— Assigned task —
Look through the lines below for the word "adding", and copy every line that has it.

====== Data extracts ======

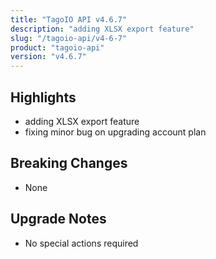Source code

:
 ```yaml
---
title: "TagoIO API v4.6.7"
description: "adding XLSX export feature"
slug: "/tagoio-api/v4-6-7"
product: "tagoio-api"
version: "v4.6.7"
---
```


## Highlights

- adding XLSX export feature
- fixing minor bug on upgrading account plan

## Breaking Changes

- None

## Upgrade Notes

- No special actions required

======

— Solution to the problem —
description: "adding XLSX export feature"
- adding XLSX export feature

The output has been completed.